8

I have a problem with converting uppercase letters with umlauts to lowercase ones.

print("ÄÖÜAOU".lower())

The A, O and the U gets converted properly but the Ä,Ö and Ü stays uppercase. Any ideas?

First problem is fixed with the .decode('utf-8') but I still have a second one:

# -*- coding: utf-8 -*-
original_message="ÄÜ".decode('utf-8')
original_message=original_message.lower()
original_message=original_message.replace("ä", "x")
print(original_message)

Traceback (most recent call last): File "Untitled.py", line 4, in original_message=original_message.replace("ä", "x") UnicodeDecodeError: 'ascii' codec can't decode byte 0xc3 in position 0: ordinal not in range(128)

smci
  • 32,567
  • 20
  • 113
  • 146
user2104634
  • 83
  • 1
  • 4

3 Answers3

9

You'll need to mark it as a unicode string unless you're working with plain ASCII;

> print(u"ÄÖÜAOU".lower())

äöüaou

It works the same when working with variables, it all depends on the type assigned to the variable to begin with.

> olle = "ÅÄÖABC"
> print(olle.lower())
ÅÄÖabc

> olle = u"ÅÄÖABC"
> print(olle.lower())
åäöabc
Joachim Isaksson
  • 176,943
  • 25
  • 281
  • 294
  • I have # -*- coding: utf-8 -*- in the first line, looks like its the Python version as BlaXpirit suggest. – user2104634 Feb 24 '13 at 14:50
  • @user2104634 The above example was run on standard Python 2.7.2 on Mac OS X. Without marking as unicode, it will only convert ascii characters to lower case, with the `u` marker, it gives the correct output. – Joachim Isaksson Feb 24 '13 at 14:51
  • So the tag in the beginning is not enough? – user2104634 Feb 24 '13 at 14:54
  • The tag just tells Python the encoding of the file. – Matthias Feb 24 '13 at 14:58
  • 1
    @user2104634 Just as Matthias says, the coding metadata only helps Python to correctly detect the encoding of the file, it has nothing to do with ascii versus unicode strings at runtime. – Joachim Isaksson Feb 24 '13 at 14:59
  • @user2104634 If original_message contains a unicode string, yes, it will work just fine. Added an example to the answer. – Joachim Isaksson Feb 24 '13 at 15:07
  • Problem is the variable comes from a raw_input – user2104634 Feb 24 '13 at 15:10
  • It does work until the script hits a point, where it should replace characters. – user2104634 Feb 24 '13 at 15:14
  • @user2104634 If you're doing raw_input from stdin, you can get it as a unicode string using `olle=raw_input().decode(sys.stdin.encoding)` instead of just `olle=raw_input()`. – Joachim Isaksson Feb 24 '13 at 15:15
  • As said, if I do that I get an error in the replace part of the script: File "KORO.py", line 46, in replace c("ä", "335") File "KORO.py", line 200, in c original_message=original_message.replace(letter, number) UnicodeDecodeError: 'ascii' codec can't decode byte 0xc3 in position 0: ordinal not in range(128) – user2104634 Feb 24 '13 at 15:18
  • added an example to the question. – user2104634 Feb 24 '13 at 15:27
  • @user2104634 Regarding your addition, you need to replace using unicode strings too; `original_message=original_message.replace(u"ä", u"x")` works well. – Joachim Isaksson Feb 24 '13 at 15:38
3

You are dealing with encoded strings, not with unicode text.

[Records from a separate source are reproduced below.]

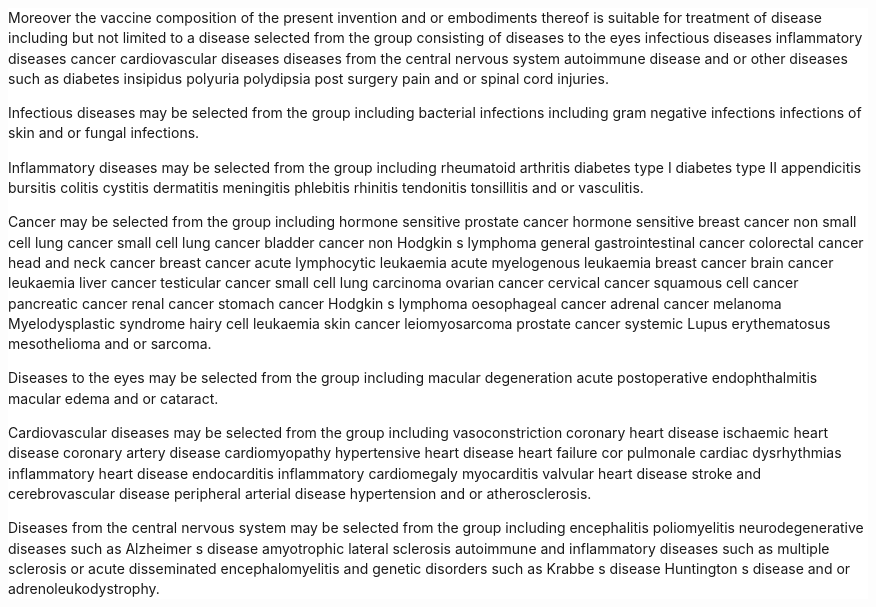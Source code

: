 Moreover the vaccine composition of the present invention and or embodiments thereof is suitable for treatment of disease including but not limited to a disease selected from the group consisting of diseases to the eyes infectious diseases inflammatory diseases cancer cardiovascular diseases diseases from the central nervous system autoimmune disease and or other diseases such as diabetes insipidus polyuria polydipsia post surgery pain and or spinal cord injuries.

Infectious diseases may be selected from the group including bacterial infections including gram negative infections infections of skin and or fungal infections.

Inflammatory diseases may be selected from the group including rheumatoid arthritis diabetes type I diabetes type II appendicitis bursitis colitis cystitis dermatitis meningitis phlebitis rhinitis tendonitis tonsillitis and or vasculitis.

Cancer may be selected from the group including hormone sensitive prostate cancer hormone sensitive breast cancer non small cell lung cancer small cell lung cancer bladder cancer non Hodgkin s lymphoma general gastrointestinal cancer colorectal cancer head and neck cancer breast cancer acute lymphocytic leukaemia acute myelogenous leukaemia breast cancer brain cancer leukaemia liver cancer testicular cancer small cell lung carcinoma ovarian cancer cervical cancer squamous cell cancer pancreatic cancer renal cancer stomach cancer Hodgkin s lymphoma oesophageal cancer adrenal cancer melanoma Myelodysplastic syndrome hairy cell leukaemia skin cancer leiomyosarcoma prostate cancer systemic Lupus erythematosus mesothelioma and or sarcoma.

Diseases to the eyes may be selected from the group including macular degeneration acute postoperative endophthalmitis macular edema and or cataract.

Cardiovascular diseases may be selected from the group including vasoconstriction coronary heart disease ischaemic heart disease coronary artery disease cardiomyopathy hypertensive heart disease heart failure cor pulmonale cardiac dysrhythmias inflammatory heart disease endocarditis inflammatory cardiomegaly myocarditis valvular heart disease stroke and cerebrovascular disease peripheral arterial disease hypertension and or atherosclerosis.

Diseases from the central nervous system may be selected from the group including encephalitis poliomyelitis neurodegenerative diseases such as Alzheimer s disease amyotrophic lateral sclerosis autoimmune and inflammatory diseases such as multiple sclerosis or acute disseminated encephalomyelitis and genetic disorders such as Krabbe s disease Huntington s disease and or adrenoleukodystrophy.

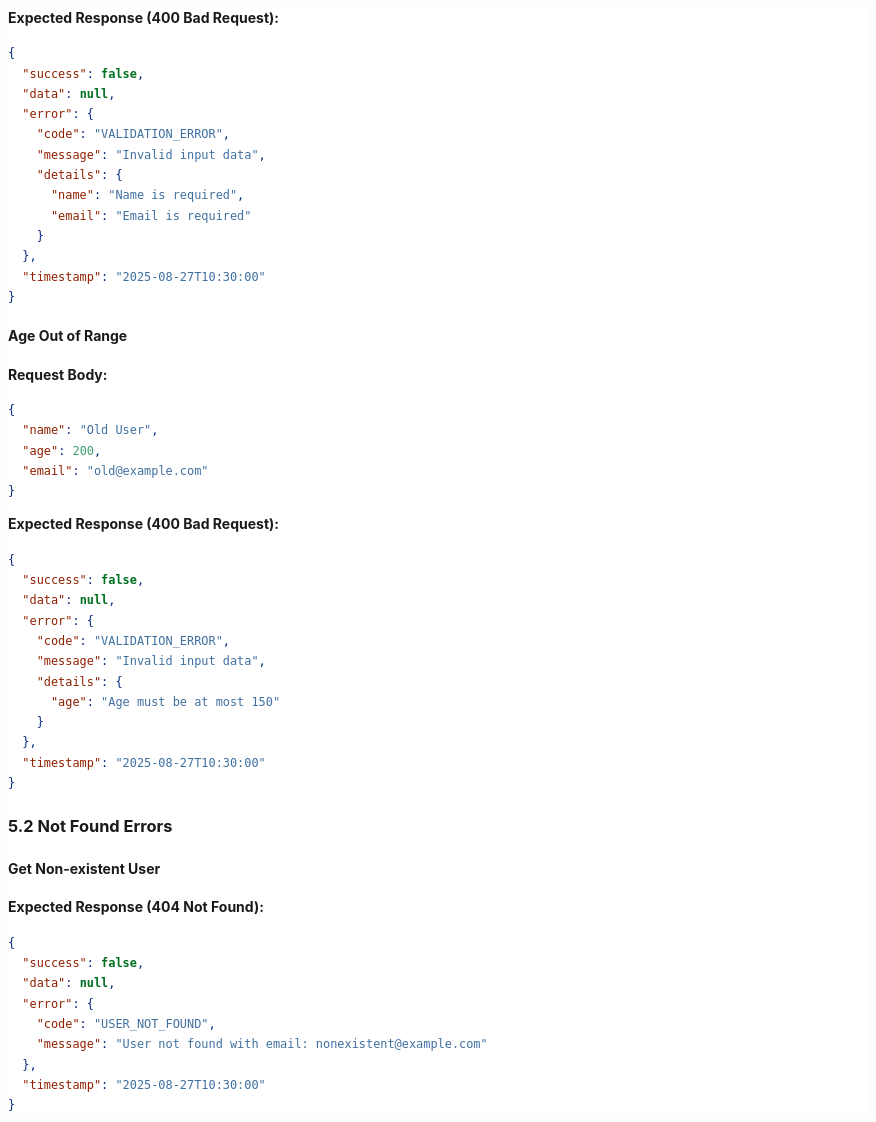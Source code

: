 **Expected Response (400 Bad Request):**
```json
{
  "success": false,
  "data": null,
  "error": {
    "code": "VALIDATION_ERROR",
    "message": "Invalid input data",
    "details": {
      "name": "Name is required",
      "email": "Email is required"
    }
  },
  "timestamp": "2025-08-27T10:30:00"
}
```

#### Age Out of Range
**Request Body:**
```json
{
  "name": "Old User",
  "age": 200,
  "email": "old@example.com"
}
```

**Expected Response (400 Bad Request):**
```json
{
  "success": false,
  "data": null,
  "error": {
    "code": "VALIDATION_ERROR",
    "message": "Invalid input data",
    "details": {
      "age": "Age must be at most 150"
    }
  },
  "timestamp": "2025-08-27T10:30:00"
}
```

### 5.2 Not Found Errors

#### Get Non-existent User
**Expected Response (404 Not Found):**
```json
{
  "success": false,
  "data": null,
  "error": {
    "code": "USER_NOT_FOUND",
    "message": "User not found with email: nonexistent@example.com"
  },
  "timestamp": "2025-08-27T10:30:00"
}
```
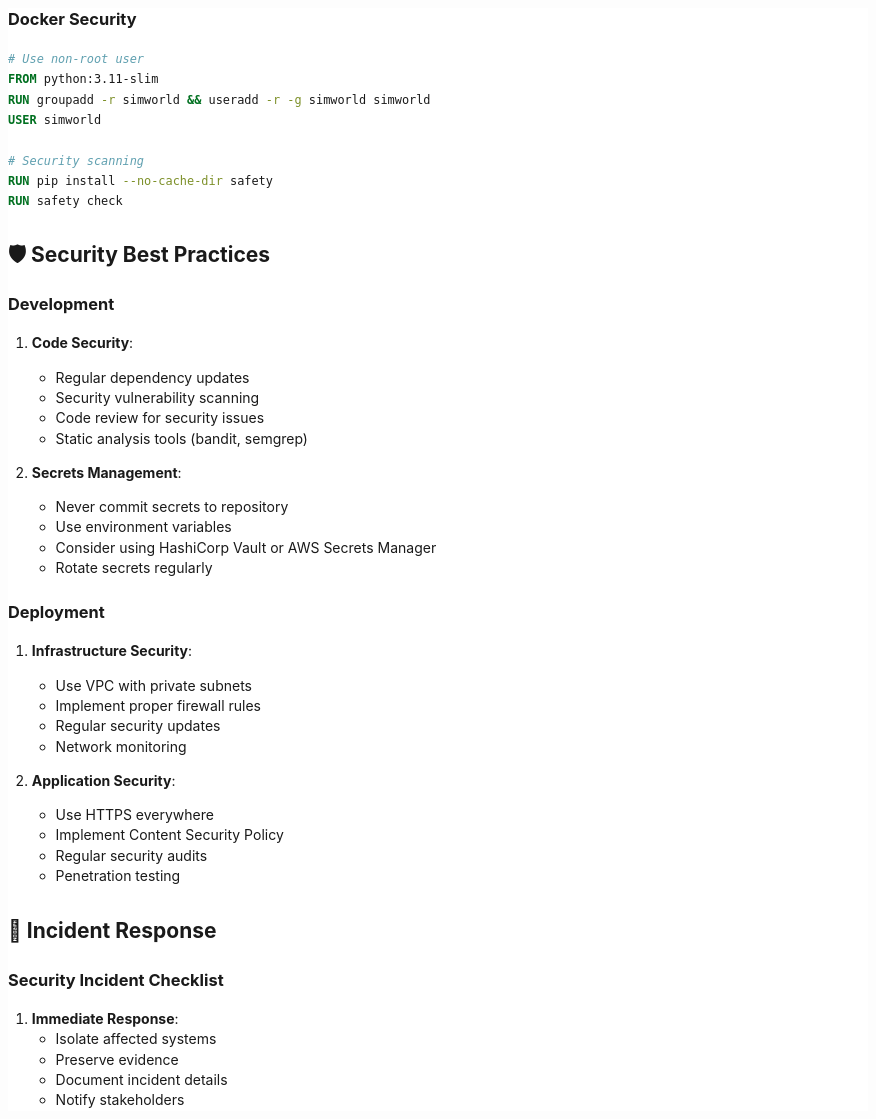 ### Docker Security

```dockerfile
# Use non-root user
FROM python:3.11-slim
RUN groupadd -r simworld && useradd -r -g simworld simworld
USER simworld

# Security scanning
RUN pip install --no-cache-dir safety
RUN safety check
```

## 🛡️ Security Best Practices

### Development

1. **Code Security**:
   - Regular dependency updates
   - Security vulnerability scanning
   - Code review for security issues
   - Static analysis tools (bandit, semgrep)

2. **Secrets Management**:
   - Never commit secrets to repository
   - Use environment variables
   - Consider using HashiCorp Vault or AWS Secrets Manager
   - Rotate secrets regularly

### Deployment

1. **Infrastructure Security**:
   - Use VPC with private subnets
   - Implement proper firewall rules
   - Regular security updates
   - Network monitoring

2. **Application Security**:
   - Use HTTPS everywhere
   - Implement Content Security Policy
   - Regular security audits
   - Penetration testing

## 🚨 Incident Response

### Security Incident Checklist

1. **Immediate Response**:
   - Isolate affected systems
   - Preserve evidence
   - Document incident details
   - Notify stakeholders

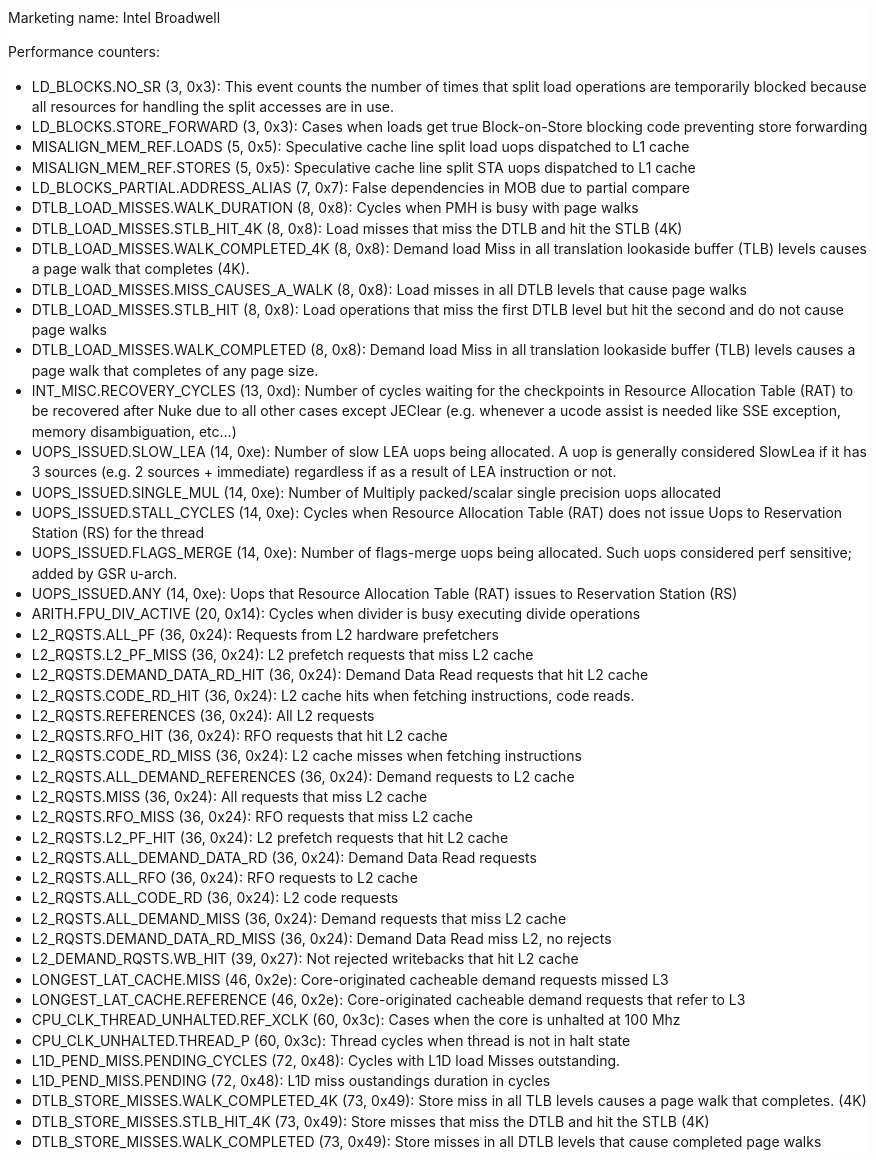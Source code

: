 Marketing name: Intel Broadwell

Performance counters:
- LD_BLOCKS.NO_SR (3, 0x3): This event counts the number of times that split load operations are temporarily blocked because all resources for handling the split accesses are in use.
- LD_BLOCKS.STORE_FORWARD (3, 0x3): Cases when loads get true Block-on-Store blocking code preventing store forwarding
- MISALIGN_MEM_REF.LOADS (5, 0x5): Speculative cache line split load uops dispatched to L1 cache
- MISALIGN_MEM_REF.STORES (5, 0x5): Speculative cache line split STA uops dispatched to L1 cache
- LD_BLOCKS_PARTIAL.ADDRESS_ALIAS (7, 0x7): False dependencies in MOB due to partial compare
- DTLB_LOAD_MISSES.WALK_DURATION (8, 0x8): Cycles when PMH is busy with page walks
- DTLB_LOAD_MISSES.STLB_HIT_4K (8, 0x8): Load misses that miss the  DTLB and hit the STLB (4K)
- DTLB_LOAD_MISSES.WALK_COMPLETED_4K (8, 0x8): Demand load Miss in all translation lookaside buffer (TLB) levels causes a page walk that completes (4K).
- DTLB_LOAD_MISSES.MISS_CAUSES_A_WALK (8, 0x8): Load misses in all DTLB levels that cause page walks
- DTLB_LOAD_MISSES.STLB_HIT (8, 0x8): Load operations that miss the first DTLB level but hit the second and do not cause page walks
- DTLB_LOAD_MISSES.WALK_COMPLETED (8, 0x8): Demand load Miss in all translation lookaside buffer (TLB) levels causes a page walk that completes of any page size.
- INT_MISC.RECOVERY_CYCLES (13, 0xd): Number of cycles waiting for the checkpoints in Resource Allocation Table (RAT) to be recovered after Nuke due to all other cases except JEClear (e.g. whenever a ucode assist is needed like SSE exception, memory disambiguation, etc...)
- UOPS_ISSUED.SLOW_LEA (14, 0xe): Number of slow LEA uops being allocated. A uop is generally considered SlowLea if it has 3 sources (e.g. 2 sources + immediate) regardless if as a result of LEA instruction or not.
- UOPS_ISSUED.SINGLE_MUL (14, 0xe): Number of Multiply packed/scalar single precision uops allocated
- UOPS_ISSUED.STALL_CYCLES (14, 0xe): Cycles when Resource Allocation Table (RAT) does not issue Uops to Reservation Station (RS) for the thread
- UOPS_ISSUED.FLAGS_MERGE (14, 0xe): Number of flags-merge uops being allocated. Such uops considered perf sensitive; added by GSR u-arch.
- UOPS_ISSUED.ANY (14, 0xe): Uops that Resource Allocation Table (RAT) issues to Reservation Station (RS)
- ARITH.FPU_DIV_ACTIVE (20, 0x14): Cycles when divider is busy executing divide operations
- L2_RQSTS.ALL_PF (36, 0x24): Requests from L2 hardware prefetchers
- L2_RQSTS.L2_PF_MISS (36, 0x24): L2 prefetch requests that miss L2 cache
- L2_RQSTS.DEMAND_DATA_RD_HIT (36, 0x24): Demand Data Read requests that hit L2 cache
- L2_RQSTS.CODE_RD_HIT (36, 0x24): L2 cache hits when fetching instructions, code reads.
- L2_RQSTS.REFERENCES (36, 0x24): All L2 requests
- L2_RQSTS.RFO_HIT (36, 0x24): RFO requests that hit L2 cache
- L2_RQSTS.CODE_RD_MISS (36, 0x24): L2 cache misses when fetching instructions
- L2_RQSTS.ALL_DEMAND_REFERENCES (36, 0x24): Demand requests to L2 cache
- L2_RQSTS.MISS (36, 0x24): All requests that miss L2 cache
- L2_RQSTS.RFO_MISS (36, 0x24): RFO requests that miss L2 cache
- L2_RQSTS.L2_PF_HIT (36, 0x24): L2 prefetch requests that hit L2 cache
- L2_RQSTS.ALL_DEMAND_DATA_RD (36, 0x24): Demand Data Read requests
- L2_RQSTS.ALL_RFO (36, 0x24): RFO requests to L2 cache
- L2_RQSTS.ALL_CODE_RD (36, 0x24): L2 code requests
- L2_RQSTS.ALL_DEMAND_MISS (36, 0x24): Demand requests that miss L2 cache
- L2_RQSTS.DEMAND_DATA_RD_MISS (36, 0x24): Demand Data Read miss L2, no rejects
- L2_DEMAND_RQSTS.WB_HIT (39, 0x27): Not rejected writebacks that hit L2 cache
- LONGEST_LAT_CACHE.MISS (46, 0x2e): Core-originated cacheable demand requests missed L3
- LONGEST_LAT_CACHE.REFERENCE (46, 0x2e): Core-originated cacheable demand requests that refer to L3
- CPU_CLK_THREAD_UNHALTED.REF_XCLK (60, 0x3c): Cases when the core is unhalted at 100 Mhz
- CPU_CLK_UNHALTED.THREAD_P (60, 0x3c): Thread cycles when thread is not in halt state
- L1D_PEND_MISS.PENDING_CYCLES (72, 0x48): Cycles with L1D load Misses outstanding.
- L1D_PEND_MISS.PENDING (72, 0x48): L1D miss oustandings duration in cycles
- DTLB_STORE_MISSES.WALK_COMPLETED_4K (73, 0x49): Store miss in all TLB levels causes a page walk that completes. (4K)
- DTLB_STORE_MISSES.STLB_HIT_4K (73, 0x49): Store misses that miss the  DTLB and hit the STLB (4K)
- DTLB_STORE_MISSES.WALK_COMPLETED (73, 0x49): Store misses in all DTLB levels that cause completed page walks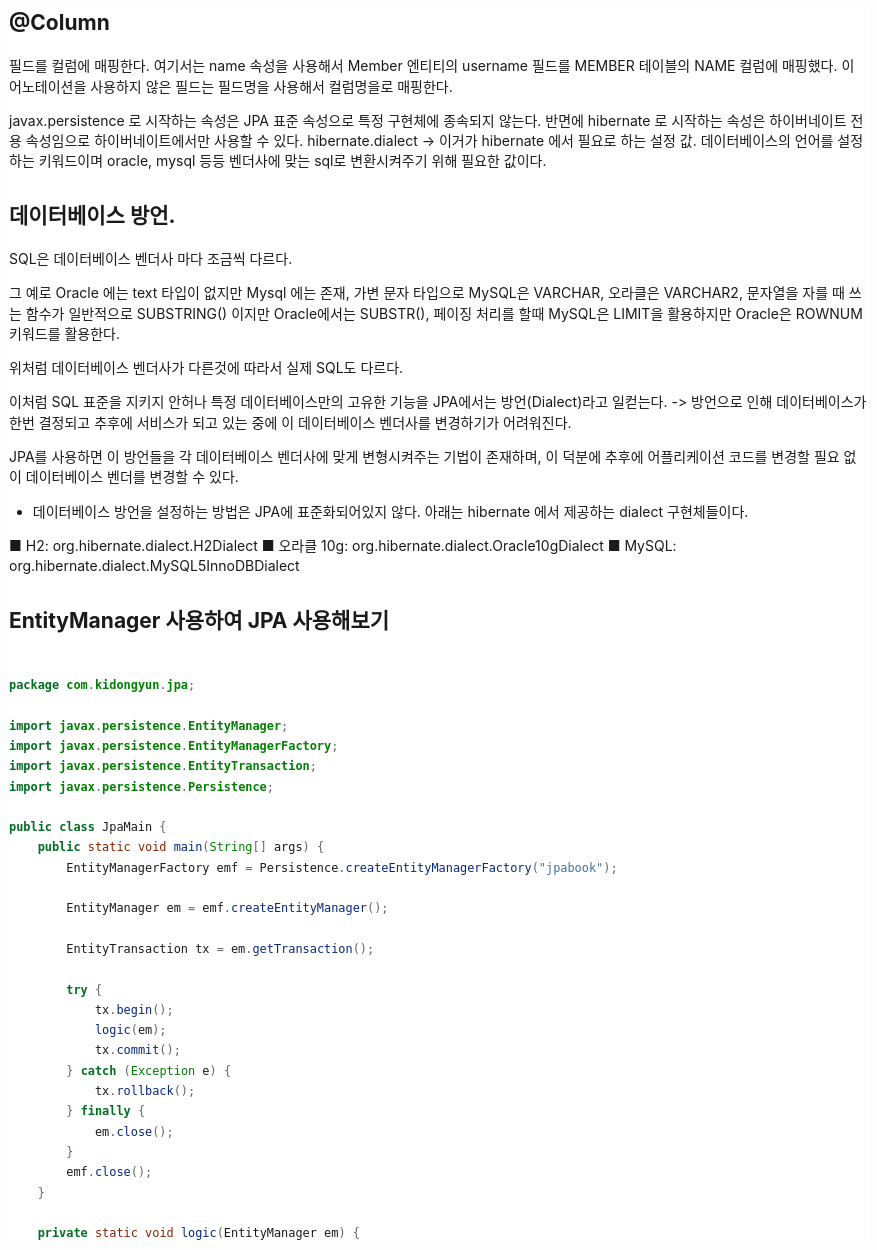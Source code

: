 ## @Column

필드를 컬럼에 매핑한다. 여기서는 name 속성을 사용해서 Member 엔티티의 username 필드를 MEMBER 테이블의 NAME 컬럼에 매핑했다.
이 어노테이션을 사용하지 않은 필드는 필드명을 사용해서 컬럼명을로 매핑한다.

javax.persistence 로 시작하는 속성은 JPA 표준 속성으로 특정 구현체에 종속되지 않는다. 반면에 hibernate 로 시작하는 속성은 하이버네이트 전용 속성임으로 하이버네이트에서만 사용할 수 있다.
hibernate.dialect -> 이거가 hibernate 에서 필요로 하는 설정 값. 데이터베이스의 언어를 설정하는 키워드이며 oracle, mysql 등등 벤더사에 맞는 sql로 변환시켜주기 위해 필요한 값이다.

## 데이터베이스 방언.

SQL은 데이터베이스 벤더사 마다 조금씩 다르다. 

그 예로 Oracle 에는 text 타입이 없지만 Mysql 에는 존재,
가변 문자 타입으로 MySQL은 VARCHAR, 오라클은 VARCHAR2,
문자열을 자를 때 쓰는 함수가 일반적으로 SUBSTRING() 이지만 Oracle에서는 SUBSTR(),
페이징 처리를 할때 MySQL은 LIMIT을 활용하지만 Oracle은 ROWNUM 키워드를 활용한다.

위처럼 데이터베이스 벤더사가 다른것에 따라서 실제 SQL도 다르다.

이처럼 SQL 표준을 지키지 안허나 특정 데이터베이스만의 고유한 기능을 JPA에서는 방언(Dialect)라고 일컫는다.
-> 방언으로 인해 데이터베이스가 한번 결정되고 추후에 서비스가 되고 있는 중에 이 데이터베이스 벤더사를 변경하기가 어려워진다.

JPA를 사용하면 이 방언들을 각 데이터베이스 벤더사에 맞게 변형시켜주는 기법이 존재하며, 이 덕분에 추후에 어플리케이션 코드를 변경할 필요 없이 데이터베이스 벤더를 변경할 수 있다.

* 데이터베이스 방언을 설정하는 방법은 JPA에 표준화되어있지 않다. 아래는 hibernate 에서 제공하는 dialect 구현체들이다.

■ H2: org.hibernate.dialect.H2Dialect
■ 오라클 10g: org.hibernate.dialect.Oracle10gDialect
■ MySQL: org.hibernate.dialect.MySQL5InnoDBDialect

## EntityManager 사용하여 JPA 사용해보기

```java

package com.kidongyun.jpa;

import javax.persistence.EntityManager;
import javax.persistence.EntityManagerFactory;
import javax.persistence.EntityTransaction;
import javax.persistence.Persistence;

public class JpaMain {
    public static void main(String[] args) {
        EntityManagerFactory emf = Persistence.createEntityManagerFactory("jpabook");

        EntityManager em = emf.createEntityManager();

        EntityTransaction tx = em.getTransaction();

        try {
            tx.begin();
            logic(em);
            tx.commit();
        } catch (Exception e) {
            tx.rollback();
        } finally {
            em.close();
        }
        emf.close();
    }

    private static void logic(EntityManager em) {

```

The .lower() method of byte strings can only deal with ASCII values. Decode your string to Unicode or use a unicode literal (u''), then lowercase:

>>> print u"\xc4AOU".lower()
äaou
Martijn Pieters
  • 1,048,767
  • 296
  • 4,058
  • 3,343
  • @user2104634: you need to read the [Python Unicode HOWTO](http://docs.python.org/2/howto/unicode.html); you decode the variable to a `unicode` value (`variable.decode(encoding')`). – Martijn Pieters Feb 24 '13 at 15:00
2

If you're using Python 2 but don't want to prefix u"" on all your strings put this at the beginning of your program:

from __future__ import unicode_literals
olle = "ÅÄÖABC"
print(olle.lower())

will now return:

åäöabc

The encoding specifies how to interpret the characters read in from disk into a program, but the from __ future __ import statement tells how to interpret these strings within the program itself. You will probably need both.